Rendered images with source text:
################
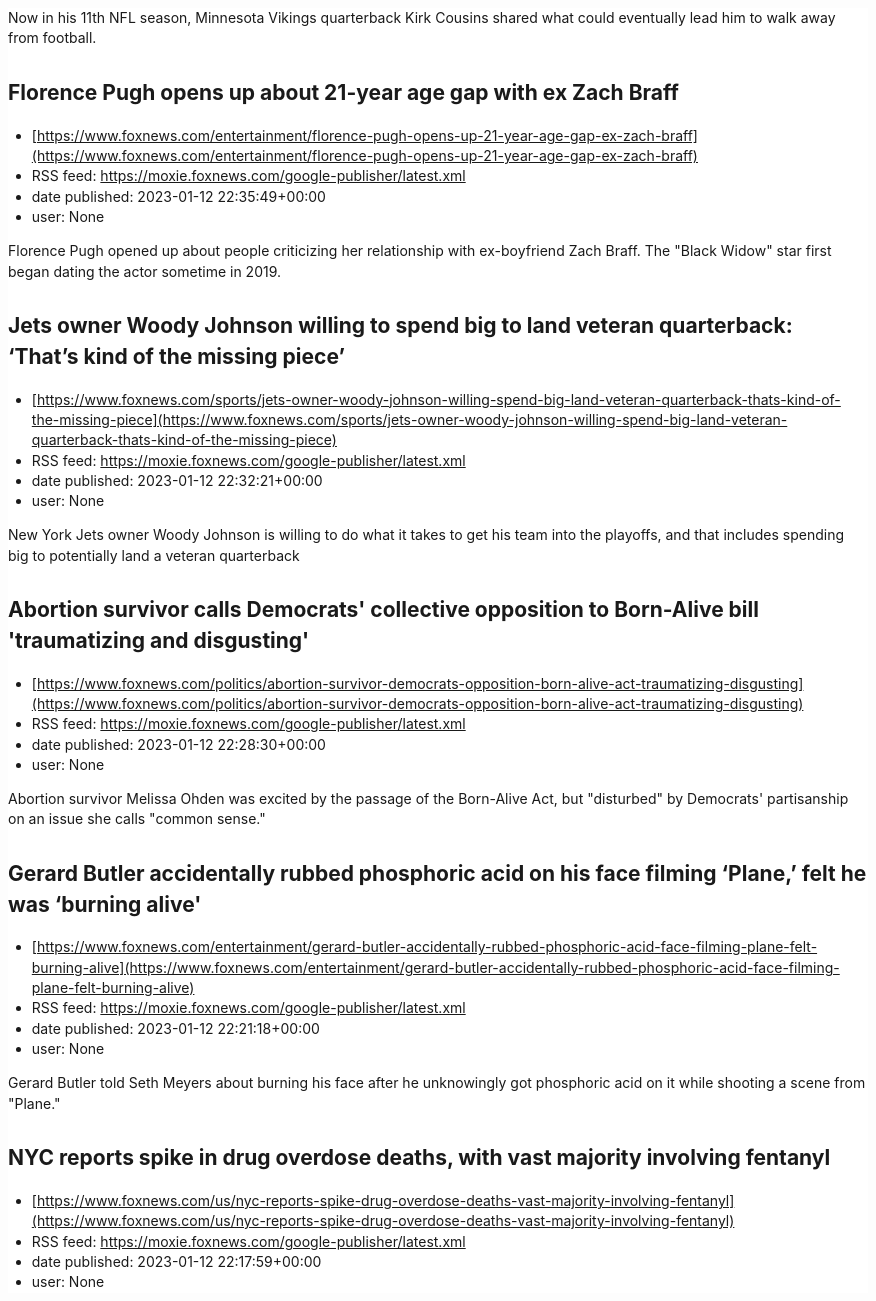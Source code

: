 Now in his 11th NFL season, Minnesota Vikings quarterback Kirk Cousins shared what could eventually lead him to walk away from football.

## Florence Pugh opens up about 21-year age gap with ex Zach Braff
 - [https://www.foxnews.com/entertainment/florence-pugh-opens-up-21-year-age-gap-ex-zach-braff](https://www.foxnews.com/entertainment/florence-pugh-opens-up-21-year-age-gap-ex-zach-braff)
 - RSS feed: https://moxie.foxnews.com/google-publisher/latest.xml
 - date published: 2023-01-12 22:35:49+00:00
 - user: None

Florence Pugh opened up about people criticizing her relationship with ex-boyfriend Zach Braff. The "Black Widow" star first began dating the actor sometime in 2019.

## Jets owner Woody Johnson willing to spend big to land veteran quarterback: ‘That’s kind of the missing piece’
 - [https://www.foxnews.com/sports/jets-owner-woody-johnson-willing-spend-big-land-veteran-quarterback-thats-kind-of-the-missing-piece](https://www.foxnews.com/sports/jets-owner-woody-johnson-willing-spend-big-land-veteran-quarterback-thats-kind-of-the-missing-piece)
 - RSS feed: https://moxie.foxnews.com/google-publisher/latest.xml
 - date published: 2023-01-12 22:32:21+00:00
 - user: None

New York Jets owner Woody Johnson is willing to do what it takes to get his team into the playoffs, and that includes spending big to potentially land a veteran quarterback

## Abortion survivor calls Democrats' collective opposition to Born-Alive bill 'traumatizing and disgusting'
 - [https://www.foxnews.com/politics/abortion-survivor-democrats-opposition-born-alive-act-traumatizing-disgusting](https://www.foxnews.com/politics/abortion-survivor-democrats-opposition-born-alive-act-traumatizing-disgusting)
 - RSS feed: https://moxie.foxnews.com/google-publisher/latest.xml
 - date published: 2023-01-12 22:28:30+00:00
 - user: None

Abortion survivor Melissa Ohden was excited by the passage of the Born-Alive Act, but "disturbed" by Democrats' partisanship on an issue she calls "common sense."

## Gerard Butler accidentally rubbed phosphoric acid on his face filming ‘Plane,’ felt he was ‘burning alive'
 - [https://www.foxnews.com/entertainment/gerard-butler-accidentally-rubbed-phosphoric-acid-face-filming-plane-felt-burning-alive](https://www.foxnews.com/entertainment/gerard-butler-accidentally-rubbed-phosphoric-acid-face-filming-plane-felt-burning-alive)
 - RSS feed: https://moxie.foxnews.com/google-publisher/latest.xml
 - date published: 2023-01-12 22:21:18+00:00
 - user: None

Gerard Butler told Seth Meyers about burning his face after he unknowingly got phosphoric acid on it while shooting a scene from "Plane."

## NYC reports spike in drug overdose deaths, with vast majority involving fentanyl
 - [https://www.foxnews.com/us/nyc-reports-spike-drug-overdose-deaths-vast-majority-involving-fentanyl](https://www.foxnews.com/us/nyc-reports-spike-drug-overdose-deaths-vast-majority-involving-fentanyl)
 - RSS feed: https://moxie.foxnews.com/google-publisher/latest.xml
 - date published: 2023-01-12 22:17:59+00:00
 - user: None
################
EXERCISE DESCRIPTION - Reproduce the data exactly as it appears above. Pictures are to be left out.

THE ANSWER -
Source code

: Now in his 11th NFL season, Minnesota Vikings quarterback Kirk Cousins shared what could eventually lead him to walk away from football.

## Florence Pugh opens up about 21-year age gap with ex Zach Braff
 - [https://www.foxnews.com/entertainment/florence-pugh-opens-up-21-year-age-gap-ex-zach-braff](https://www.foxnews.com/entertainment/florence-pugh-opens-up-21-year-age-gap-ex-zach-braff)
 - RSS feed: https://moxie.foxnews.com/google-publisher/latest.xml
 - date published: 2023-01-12 22:35:49+00:00
 - user: None

Florence Pugh opened up about people criticizing her relationship with ex-boyfriend Zach Braff. The "Black Widow" star first began dating the actor sometime in 2019.

## Jets owner Woody Johnson willing to spend big to land veteran quarterback: ‘That’s kind of the missing piece’
 - [https://www.foxnews.com/sports/jets-owner-woody-johnson-willing-spend-big-land-veteran-quarterback-thats-kind-of-the-missing-piece](https://www.foxnews.com/sports/jets-owner-woody-johnson-willing-spend-big-land-veteran-quarterback-thats-kind-of-the-missing-piece)
 - RSS feed: https://moxie.foxnews.com/google-publisher/latest.xml
 - date published: 2023-01-12 22:32:21+00:00
 - user: None

New York Jets owner Woody Johnson is willing to do what it takes to get his team into the playoffs, and that includes spending big to potentially land a veteran quarterback

## Abortion survivor calls Democrats' collective opposition to Born-Alive bill 'traumatizing and disgusting'
 - [https://www.foxnews.com/politics/abortion-survivor-democrats-opposition-born-alive-act-traumatizing-disgusting](https://www.foxnews.com/politics/abortion-survivor-democrats-opposition-born-alive-act-traumatizing-disgusting)
 - RSS feed: https://moxie.foxnews.com/google-publisher/latest.xml
 - date published: 2023-01-12 22:28:30+00:00
 - user: None

Abortion survivor Melissa Ohden was excited by the passage of the Born-Alive Act, but "disturbed" by Democrats' partisanship on an issue she calls "common sense."

## Gerard Butler accidentally rubbed phosphoric acid on his face filming ‘Plane,’ felt he was ‘burning alive'
 - [https://www.foxnews.com/entertainment/gerard-butler-accidentally-rubbed-phosphoric-acid-face-filming-plane-felt-burning-alive](https://www.foxnews.com/entertainment/gerard-butler-accidentally-rubbed-phosphoric-acid-face-filming-plane-felt-burning-alive)
 - RSS feed: https://moxie.foxnews.com/google-publisher/latest.xml
 - date published: 2023-01-12 22:21:18+00:00
 - user: None

Gerard Butler told Seth Meyers about burning his face after he unknowingly got phosphoric acid on it while shooting a scene from "Plane."

## NYC reports spike in drug overdose deaths, with vast majority involving fentanyl
 - [https://www.foxnews.com/us/nyc-reports-spike-drug-overdose-deaths-vast-majority-involving-fentanyl](https://www.foxnews.com/us/nyc-reports-spike-drug-overdose-deaths-vast-majority-involving-fentanyl)
 - RSS feed: https://moxie.foxnews.com/google-publisher/latest.xml
 - date published: 2023-01-12 22:17:59+00:00
 - user: None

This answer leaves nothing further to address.